The function signature tells us the input arguments, but without some thought, it would still be difficult to immediately use the function. The description tells us the key information about the particular function, and a bit of brief clarifying information about the function. The key parts, however, are really what follow:


Parameters:
func : function
  The function whose zero is wanted. It must be a function of a single variable
  of the form f(x,a,b,c…), where a,b,c… are extra arguments that can be passed
  in the args parameter.

x0 : float
  An initial estimate of the zero that should be somewhere near the actual zero.

fprime : function, optional
  The derivative of the function when available and convenient. If it is None
  (default), then the secant method is used.

args : tuple, optional
  Extra arguments to be used in the function call.

tol : float, optional
  The allowable error of the zero value.

maxiter : int, optional
  Maximum number of iterations.

fprime2 : function, optional
  The second order derivative of the function when available and convenient. If
  it is None (default), then the normal Newton-Raphson or the secant method is
  used. If it is not None, then Halley’s method is used.

Returns:
  zero : float
  Estimated location where function is zero.

Each input and output parameter has its type specified - especially necessary in Python given that it is a dynamically-typed language. Some parameters, which are optional, are stated as such. We note that the default values for the optional arguments were given above in the function signature. Then, following each parameter is a description of the input parameters.

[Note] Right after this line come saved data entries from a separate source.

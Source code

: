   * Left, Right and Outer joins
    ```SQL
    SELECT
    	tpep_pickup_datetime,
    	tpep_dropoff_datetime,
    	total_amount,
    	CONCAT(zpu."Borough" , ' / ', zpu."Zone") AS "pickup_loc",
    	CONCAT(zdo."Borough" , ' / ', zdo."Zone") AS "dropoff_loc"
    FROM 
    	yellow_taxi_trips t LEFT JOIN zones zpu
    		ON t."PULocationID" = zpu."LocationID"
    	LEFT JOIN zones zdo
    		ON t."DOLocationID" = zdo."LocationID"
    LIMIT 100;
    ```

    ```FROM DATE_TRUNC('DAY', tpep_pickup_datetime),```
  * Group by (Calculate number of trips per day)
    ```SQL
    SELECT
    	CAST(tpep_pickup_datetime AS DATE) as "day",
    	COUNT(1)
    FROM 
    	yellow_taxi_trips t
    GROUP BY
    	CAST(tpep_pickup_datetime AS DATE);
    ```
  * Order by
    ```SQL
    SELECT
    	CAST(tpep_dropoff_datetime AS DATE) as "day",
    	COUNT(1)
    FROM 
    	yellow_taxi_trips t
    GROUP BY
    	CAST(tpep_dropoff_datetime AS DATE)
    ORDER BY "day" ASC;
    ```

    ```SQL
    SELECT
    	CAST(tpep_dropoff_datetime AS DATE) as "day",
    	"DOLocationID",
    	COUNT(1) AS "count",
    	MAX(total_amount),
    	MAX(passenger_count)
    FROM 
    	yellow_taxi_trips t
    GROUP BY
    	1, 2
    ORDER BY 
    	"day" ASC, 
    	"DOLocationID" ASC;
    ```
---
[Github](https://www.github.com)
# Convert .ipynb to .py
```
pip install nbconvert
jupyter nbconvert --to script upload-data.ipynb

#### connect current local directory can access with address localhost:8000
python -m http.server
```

Following these, examples are given on how to use the function:

>>> def f(x):
...     return (x**3 - 1)  # only one real root at x = 1
>>>
>>> from scipy import optimize
# fprime not provided, use secant method

>>>
>>> root = optimize.newton(f, 1.5)
>>> root
1.0000000000000016
>>> root = optimize.newton(f, 1.5, fprime2=lambda x: 6 * x)
>>> root
1.0000000000000016
# Only fprime provided, use Newton Raphson method

>>>
>>> root = optimize.newton(f, 1.5, fprime=lambda x: 3 * x**2)
>>> root
1.0
# Both fprime2 and fprime provided, use Halley’s method

>>>
>>> root = optimize.newton(f, 1.5, fprime=lambda x: 3 * x**2,
...                        fprime2=lambda x: 6 * x)
>>> root
1.0

Note that several different perturbations of the input arguments are given. For most people, it would be enough to briefly look at the examples here, and they would immediately be able to get started with using the code.

What’s particularly invaluable here is that both the function API documentation and the examples are given in the same place. This makes it quick to get started with using the code. In contrast, many software libraries provide examples and the API, but separate from each other.